I am curious as to whether people still believe the old financial maxim of “Sell in May and go away”? Does it still makes any sense in this modern age of computers and the internet, where stock market transactions can be carried out easily from wherever you – at home, on holiday, or in the office. It does however seem that the markets have a tendency to fall at this time of year. Perhaps it is nothing to do with technology, and more of a seasonal financial come political event where problems are left unresolved until the autumn. As a result the markets will always pull back at this time of year whilst they wait for a resolution.
I have a particular interest in this question as I would like to stay invested in the UK smaller companies and the UK equity income sectors. British manufacturers are doing well at the moment, probably better than reported in the press. Unemployment continues to improve and now we read that wages are starting to rise ahead of inflation. At the same time the government is promising to spend less, which should eventually mean that they will take less. All of this is good news and, without the Greek problem, surely these two sectors would be racing ahead. But would they, or would the above maxim come into play? A long- term passive approach might just be to accept the spring fall, when, and if it happens, and stay invested waiting for the autumn recovery. I however, hate the thought of taking the potential fall, and so I will sell half and watch and see what happens. Selling the other half, if the fall continues whilst I wait for calm to return to the markets and these two sectors.
I was recently given the book “Flash Boys”. This is a book about High Frequency Traders (HFTs), a subject which up until then I knew nothing, never even having heard of the expression. Now I have, and I feel as if I am chewing on barbed wire. Yet again the Banking world has found a way to extract many billions of dollars from the investments, pensions and savings of the public.
It is all based on being able to take advantage of the difference in the speed of communication between different stock trading centres in America. This difference in time is being measured in milliseconds (a thousandth of a second). As an example of this speed, a blink of an eye will take about 120 milliseconds, and that used to be the time in which a stock trader could send an order from Chicago to New York and back four times. Now along come some extremely clever people who work out that by being able to reduce this travel time and keep this advantage to themselves they are able to look into the minds of their competitors who are still riding on the slow train. This they do by writing complicated algorithms and re-routing new optical fibre cables which are carrying their transmissions. By increasing the speed and shortening the distance between the trading centres it results in a time saving of tens of milliseconds. This believe it or not, is a sufficient amount of a time advantage for them to be able to second-guess the market and thus earn them many billions of dollars a year. Obviously it is far more complicated than this, but I however, have passed my level of understanding and if you wish to know more then you must read the book. It is said that HFTs were responsible for the flash crash in 2010 when the American stock market fell 22%. They made money by being fore-warned and withdrawing from the market and selling short. This made the situation worse for everybody else.
Why I am chewing barbed wire is that these brilliant people are making no contribution to the health and well being of the financial world or the planet, yet were earning themselves vast wealth on what to me is an empty exercise. This is the action of a parasite, albeit a very clever parasite!

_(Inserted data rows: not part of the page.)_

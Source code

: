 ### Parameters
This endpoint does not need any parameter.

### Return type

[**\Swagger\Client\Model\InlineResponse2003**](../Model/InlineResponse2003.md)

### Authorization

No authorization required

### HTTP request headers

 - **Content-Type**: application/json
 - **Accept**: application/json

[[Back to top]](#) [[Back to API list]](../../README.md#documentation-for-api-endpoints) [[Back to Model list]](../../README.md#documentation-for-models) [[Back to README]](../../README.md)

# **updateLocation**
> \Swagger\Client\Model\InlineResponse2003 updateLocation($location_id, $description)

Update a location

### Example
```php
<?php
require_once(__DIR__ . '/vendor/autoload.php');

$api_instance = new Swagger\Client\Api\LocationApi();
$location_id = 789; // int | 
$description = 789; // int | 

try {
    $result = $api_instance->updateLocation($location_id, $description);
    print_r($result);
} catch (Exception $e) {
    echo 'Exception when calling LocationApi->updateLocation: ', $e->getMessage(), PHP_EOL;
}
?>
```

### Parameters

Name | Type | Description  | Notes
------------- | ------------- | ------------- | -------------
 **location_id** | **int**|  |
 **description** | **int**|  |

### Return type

I now make a comparison with the scientists working on the Large Hadron Collider. This is a 27 kilometre long accelerator built 100 metres below CERN. Again they are working in the realms of incredibly high speeds and millisecond times as they smash particles into each other at velocities approaching the speed of light. They are trying to recreate the scenario close to the conditions that existed in the very first microseconds after the Big Bang. These physicists are probing the origins of the cosmos as they expand our knowledge of the Universe. They are however undoubtedly receiving far less remuneration than their skills would command in the financial world. Similar comparisons could be made with many other altruistic professions .
This is enough to give the devil the hot sweats and cannot continue forever. I am curious as to what has to happen to bring a levelling of the remuneration playing –field in the future. Surely we need our brightest minds to be putting their efforts into work that is beneficial for everybody not just for personal gain.